Now, let’s take the idea that LLMs are “trained” by being asked to predict the next word. That is at least consistent with, if not actually reinforcing of, this default conceptualization of atoms-of-meaning. One can easily make predictions about the behavior of atoms. One simply observes them and notes down what they do from one moment to the next. There is no sense of “interiority.”
Whereas the idea that words are entangled with one another through their meanings, that’s all about “interiority.” Those vectors are “interior” to the token, and relate one token to another and, more generally, tokens among themselves. The idea of entanglement leads naturally to the idea of weaving, weaving a fabric of meaning. The so-called prediction procedure, then, is one of placing a word, with its 12K item vector, into the unfolding fabric of meaning. Backpropagation, in this view, is the act of fine-tuning the placement. Prediction is merely a means to an end, a device, not the point of the procedure.
To think in terms of atomic meaning is simply to gloss over all this. All of that may be implicit in the mathematics, but the atomic view of meaning stands in the way of allowing ones thought to be perspicuously guided by the mathematics. The mathematics becomes (and functions as) a secondary construction.
I note finally that traditional training in propositional and symbolic logic reinforces this atomic view of word meaning. Word meaning is reduced to variable names, Ps and Qs, having no intrinsic content whatsoever. That’s find for System 2 deliberative thinking, which is what logic was invented for. But it gets in the way of understanding how meaning works in collections of entangled, entangled what? What do we call them?

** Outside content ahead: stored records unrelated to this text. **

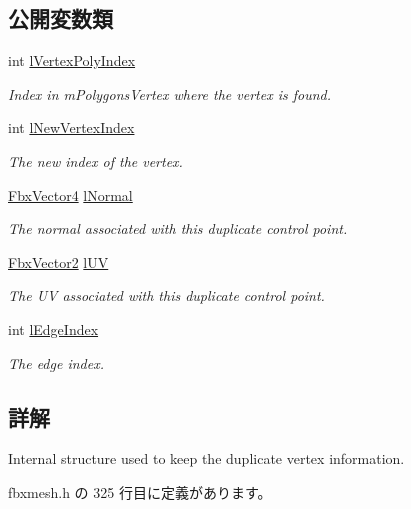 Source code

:\subsection*{公開変数類}
\begin{DoxyCompactItemize}
\item 
int \hyperlink{class_fbx_mesh_1_1_duplicate_vertex_afe223b4087156f6779fc5883dc56332c}{l\+Vertex\+Poly\+Index}
\begin{DoxyCompactList}\small\item\em Index in m\+Polygons\+Vertex where the vertex is found. \end{DoxyCompactList}\item 
int \hyperlink{class_fbx_mesh_1_1_duplicate_vertex_a0e9792d44731dde65ead70a148dd478e}{l\+New\+Vertex\+Index}
\begin{DoxyCompactList}\small\item\em The new index of the vertex. \end{DoxyCompactList}\item 
\hyperlink{class_fbx_vector4}{Fbx\+Vector4} \hyperlink{class_fbx_mesh_1_1_duplicate_vertex_ad8fcfba1eaea34a1090eeb78c0f18b4f}{l\+Normal}
\begin{DoxyCompactList}\small\item\em The normal associated with this duplicate control point. \end{DoxyCompactList}\item 
\hyperlink{class_fbx_vector2}{Fbx\+Vector2} \hyperlink{class_fbx_mesh_1_1_duplicate_vertex_a8788aaa86c459f069d1f90bd27acbee0}{l\+UV}
\begin{DoxyCompactList}\small\item\em The UV associated with this duplicate control point. \end{DoxyCompactList}\item 
int \hyperlink{class_fbx_mesh_1_1_duplicate_vertex_aae381ae0863a047fa1e9bd081f137076}{l\+Edge\+Index}
\begin{DoxyCompactList}\small\item\em The edge index. \end{DoxyCompactList}\end{DoxyCompactItemize}


\subsection{詳解}
Internal structure used to keep the duplicate vertex information. 

 fbxmesh.\+h の 325 行目に定義があります。



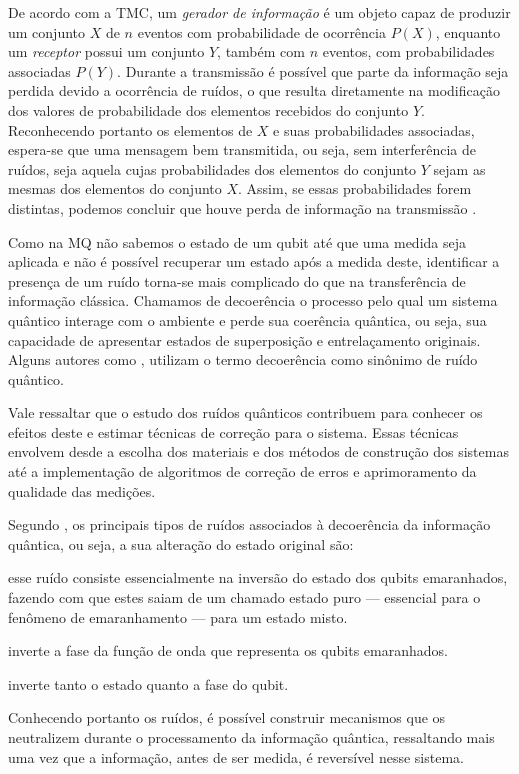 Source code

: De acordo com  a TMC, um \textit{gerador de informação} é um objeto capaz de produzir um conjunto $X$ de $n$ eventos com probabilidade de ocorrência $P(X)$, enquanto um \textit{receptor} possui um conjunto $Y$, também com $n$ eventos, com probabilidades associadas $P(Y)$. Durante a transmissão é possível que parte da informação seja perdida devido a ocorrência de ruídos, o que resulta diretamente na modificação dos valores de probabilidade dos elementos recebidos do conjunto $Y$. Reconhecendo portanto os elementos de $X$ e suas probabilidades associadas, espera-se que uma mensagem bem transmitida, ou seja, sem interferência de ruídos, seja aquela cujas probabilidades dos elementos do conjunto $Y$ sejam as mesmas dos elementos do conjunto $X$. Assim, se essas probabilidades forem distintas, podemos concluir que houve perda de informação na transmissão \cite{mathematical}.

Como na MQ não sabemos o estado de um qubit até que uma medida seja aplicada e não é possível recuperar um estado após a medida deste, identificar a presença de um ruído torna-se mais complicado do que na transferência de informação clássica. Chamamos de decoerência o processo pelo qual um sistema quântico interage com o ambiente e perde sua coerência quântica, ou seja, sua capacidade de apresentar estados de superposição e entrelaçamento originais. Alguns autores como \textcite{chuang}, utilizam o termo decoerência como sinônimo de ruído quântico.

Vale ressaltar que o estudo dos ruídos quânticos contribuem para conhecer os efeitos deste e estimar técnicas de correção para o sistema. Essas técnicas envolvem desde a escolha dos materiais e dos métodos de construção dos sistemas até a implementação de algoritmos de correção de erros e aprimoramento da qualidade das medições.

Segundo \textcite{teseufscar}, os principais tipos de ruídos associados à decoerência da informação quântica, ou seja, a sua alteração do estado original são:

\begin{description}\label{tiposruidos}
  \item [Inversão de bit (\textit{bitflip})] esse ruído consiste essencialmente na inversão do estado dos qubits emaranhados, fazendo com que estes saiam de um chamado estado puro --- essencial para o fenômeno de emaranhamento --- para um estado misto.
  \item [Inversão de fase (\textit{phaseflip})] inverte a fase da função de onda que representa os qubits emaranhados.
  \item [Inversão de bit e fase (\textit{bit-phase flip})] inverte tanto o estado quanto a fase do qubit.
\end{description}

Conhecendo portanto os ruídos, é possível construir mecanismos que os neutralizem durante o processamento da informação quântica, ressaltando mais uma vez que a informação, antes de ser medida, é reversível nesse sistema.

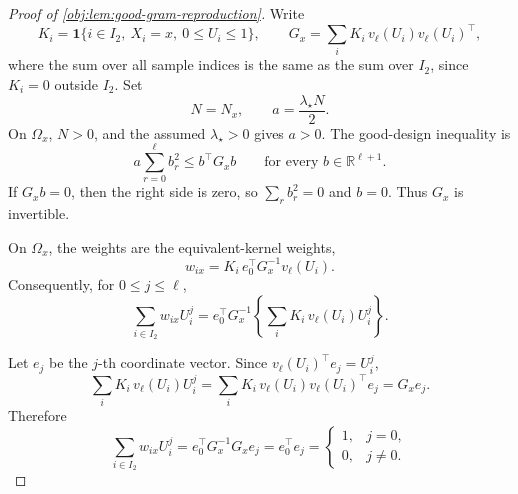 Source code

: \begin{proof}[Proof of \cref{obj:lem:good-gram-reproduction}]
Write
\[
K_i=\mathbf 1\{i\in I_2,\ X_i=x,\ 0\le U_i\le1\},
\qquad
G_x=\sum_{i}K_i\,v_\ell(U_i)v_\ell(U_i)^\top ,
\]
where the sum over all sample indices is the same as the sum over \(I_2\), since \(K_i=0\) outside \(I_2\).  Set
\[
N=N_x,\qquad
a=\frac{\lambda_\star N}{2}.
\]
On \(\Omega_x\), \(N>0\), and the assumed \(\lambda_\star>0\) gives \(a>0\).  The good-design inequality is
\[
a\sum_{r=0}^{\ell}b_r^2
\le
b^\top G_x b
\qquad\text{for every }b\in\mathbb R^{\ell+1}.
\]
If \(G_x b=0\), then the right side is zero, so \(\sum_rb_r^2=0\) and \(b=0\).  Thus \(G_x\) is invertible. %

On \(\Omega_x\), the weights are the equivalent-kernel weights,
\[
w_{ix}=K_i\,e_0^\top G_x^{-1}v_\ell(U_i).
\]
Consequently, for \(0\le j\le\ell\),
\[
\sum_{i\in I_2}w_{ix}U_i^j
=
e_0^\top G_x^{-1}
\left\{\sum_iK_i\,v_\ell(U_i)U_i^j\right\}.
\]

Let \(e_j\) be the \(j\)-th coordinate vector.  Since \(v_\ell(U_i)^\top e_j=U_i^j\),
\[
\sum_iK_i\,v_\ell(U_i)U_i^j
=
\sum_iK_i\,v_\ell(U_i)v_\ell(U_i)^\top e_j
=
G_xe_j .
\]
Therefore
\[
\sum_{i\in I_2}w_{ix}U_i^j
=
e_0^\top G_x^{-1}G_xe_j
=
e_0^\top e_j
=
\begin{cases}
1,&j=0,\\
0,&j\ne0.
\end{cases}
\]
\end{proof}
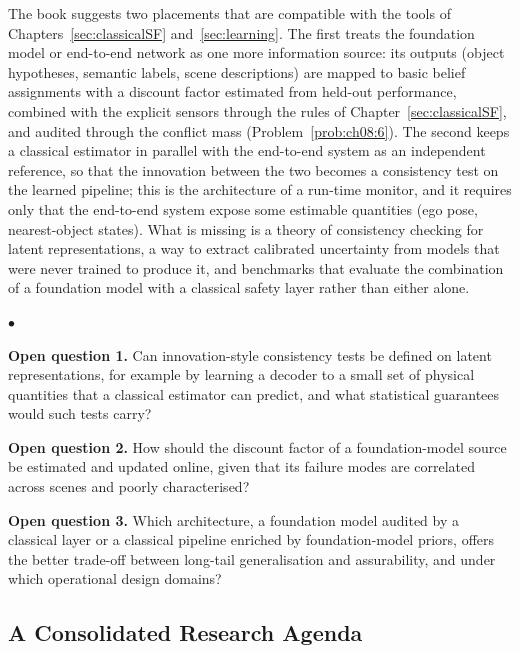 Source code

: \documentclass[graybox,envcountchap]{style/SNmono}
\newenvironment{list4a}{
  \begin{list}{$\bullet$}{
      \setlength{\itemsep}{0.05cm}
      \setlength{\labelsep}{0.2cm}
      \setlength{\labelwidth}{0.3cm}
      \setlength{\parsep}{0in}
      \setlength{\parskip}{0in}
      \setlength{\topsep}{0in}
      \setlength{\partopsep}{0in}
      \setlength{\leftmargin}{0.16in}}}
      {\end{list}}
\begin{document}
The book suggests two placements that are compatible with the tools of Chapters~\ref{sec:classicalSF} and~\ref{sec:learning}. The first treats the foundation model or end-to-end network as one more information source: its outputs (object hypotheses, semantic labels, scene descriptions) are mapped to basic belief assignments with a discount factor estimated from held-out performance, combined with the explicit sensors through the rules of Chapter~\ref{sec:classicalSF}, and audited through the conflict mass (Problem~\ref{prob:ch08:6}). The second keeps a classical estimator in parallel with the end-to-end system as an independent reference, so that the innovation between the two becomes a consistency test on the learned pipeline; this is the architecture of a run-time monitor, and it requires only that the end-to-end system expose some estimable quantities (ego pose, nearest-object states). What is missing is a theory of consistency checking for latent representations, a way to extract calibrated uncertainty from models that were never trained to produce it, and benchmarks that evaluate the combination of a foundation model with a classical safety layer rather than either alone.

\begin{list4a}
    \item \textbf{Open question 1.} Can innovation-style consistency tests be defined on latent representations, for example by learning a decoder to a small set of physical quantities that a classical estimator can predict, and what statistical guarantees would such tests carry?
    \item \textbf{Open question 2.} How should the discount factor of a foundation-model source be estimated and updated online, given that its failure modes are correlated across scenes and poorly characterised?
    \item \textbf{Open question 3.} Which architecture, a foundation model audited by a classical layer or a classical pipeline enriched by foundation-model priors, offers the better trade-off between long-tail generalisation and assurability, and under which operational design domains?
\end{list4a}

\subsection{A Consolidated Research Agenda}
\label{subsec:research-agenda}
\end{document}
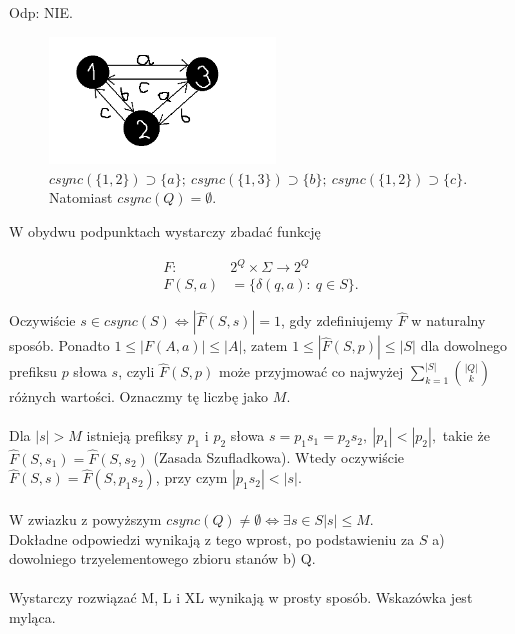 \documentclass[a4paper,11pt]{article}
\newenvironment{zadanie}[1]
  {\renewcommand\theinnercustomthm{#1}\innercustomthm}
  {\endinnercustomthm}
\begin{document}
Odp: NIE. \\


\begin{figure}[h!]
  \centerline{%
    \includegraphics[width=6cm]{zad40.png}%
  }%
  \caption{$csync(\{1,2\}) \supset \{a\}; \ csync(\{1,3\}) \supset \{b\};\ csync(\{1,2\}) \supset \{c\}$. Natomiast $csync(Q) = \emptyset $.}
\end{figure}


\begin{zadanie}{41}
\end{zadanie}
W obydwu podpunktach wystarczy zbadać funkcję

\begin{align*}
 F :\ &2^Q \times \Sigma \longrightarrow 2^Q \\
 F(S,a) &= \{ \delta(q,a) : \ q \in S \}.
\end{align*}

Oczywiście $s \in csync(S) \Longleftrightarrow |\widehat{F}(S,s)| = 1$, gdy zdefiniujemy $\widehat{F}$ w naturalny sposób. 
Ponadto $1 \leqslant |F(A,a)| \leqslant |A|$, zatem $1 \leqslant |\widehat{F}(S,p)| \leqslant |S|$ dla dowolnego prefiksu $p$ słowa $s$,
czyli $\widehat{F}(S,p)$ może przyjmować co najwyżej $\displaystyle{\sum\limits^{|S|}_{k=1}\binom{|Q|}{k}}$ różnych wartości.
Oznaczmy tę liczbę jako $M$. \\ \\

Dla $|s| > M$ istnieją prefiksy $p_1$ i $p_2$ słowa $s = p_1s_1 = p_2s_2, \ |p_1| < |p_2|,$ takie że 
$\widehat{F}(S,s_1) = \widehat{F}(S,s_2)$ (Zasada Szufladkowa). Wtedy oczywiście $\widehat{F}(S,s) = \widehat{F}(S,p_1s_2)$, przy czym 
$|p_1s_2| < |s|$. \\ \\
W zwiazku z powyższym $csync(Q) \neq \emptyset \Longleftrightarrow \exists s \in S |s| \leqslant M$. \\
Dokładne odpowiedzi wynikają z tego wprost, po podstawieniu za $S$ a) dowolniego trzyelementowego zbioru stanów b) Q. \\ \\

\begin{zadanie}{42}
\end{zadanie}
Wystarczy rozwiązać M, L i XL wynikają w prosty sposób. Wskazówka jest myląca. \\ \\
\end{document}
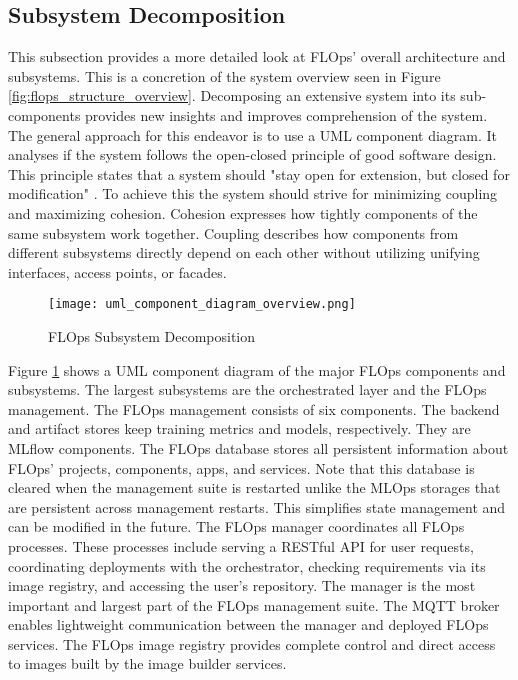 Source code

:\subsection{Subsystem Decomposition} \label{subsection:subsystem_decomposition}

This subsection provides a more detailed look at FLOps' overall architecture and subsystems.
This is a concretion of the system overview seen in Figure \ref{fig:flops_structure_overview}.
Decomposing an extensive system into its sub-components provides new insights and improves comprehension of the system.
The general approach for this endeavor is to use a UML component diagram.
It analyses if the system follows the open-closed principle of good software design.
This principle states that a system should "stay open for extension, but closed for modification" \cite{book:bruegge}.
To achieve this the system should strive for minimizing coupling and maximizing cohesion.
Cohesion expresses how tightly components of the same subsystem work together.
Coupling describes how components from different subsystems directly depend on each other without utilizing unifying interfaces, access points, or facades.

\begin{figure}[p]
    \begin{adjustwidth}{-0.175\paperwidth}{-0.175\paperwidth}
        \centering
        \texttt{[image: uml\_component\_diagram\_overview.png]}
        \caption{FLOps Subsystem Decomposition}
        \label{fig:component_diagram_overview}
    \end{adjustwidth}
\end{figure}

Figure \ref{fig:component_diagram_overview} shows a UML component diagram of the major FLOps components and subsystems.
The largest subsystems are the orchestrated layer and the FLOps management.
The FLOps management consists of six components.
The backend and artifact stores keep training metrics and models, respectively.
They are MLflow components.
The FLOps database stores all persistent information about FLOps' projects, components, apps, and services.
Note that this database is cleared when the management suite is restarted unlike the MLOps storages that are persistent across management restarts.
This simplifies state management and can be modified in the future.
The FLOps manager coordinates all FLOps processes.
These processes include serving a RESTful API for user requests, coordinating deployments with the orchestrator, checking requirements via its image registry, and accessing the user's repository.
The manager is the most important and largest part of the FLOps management suite.
The MQTT broker enables lightweight communication between the manager and deployed FLOps services.
The FLOps image registry provides complete control and direct access to images built by the image builder services.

This leads to a final irony: The world of standard computer programming is close kin to that of symbolic and propositional logic, with their variables, bindings, and values. Thus the mode of thinking necessary for programming the computational engines that create LLMs, that mode of thought stands in the way of understanding how LLMs work. The AI/ML experts who create the models are thus crippled in understanding how they work. The intuitions that guide them in writing code render the operations of LLMs opaque and invisible.
This opacity thus has two aspects:
I am suggesting, then, that thinking of meaning as entailing entanglement is a way to deal with the second issue (and this may also lead to a holographic account as well, but this is a secondary issue). On the first issue, complexity, that is there regardless of your conceptual instruments. Thinking in terms of entanglement will NOT eliminate the complexity, but it may well make it tractable.
If your goal is mechanistic interpretability, then you need conceptual tools appropriate to the mechanisms you are trying to understand, no? You need to discard, or at least bracket, intuitions based on the idea of atomic-self-contained word meaning and develop intuitions that are consistent with the mathematics underlying the LLMs.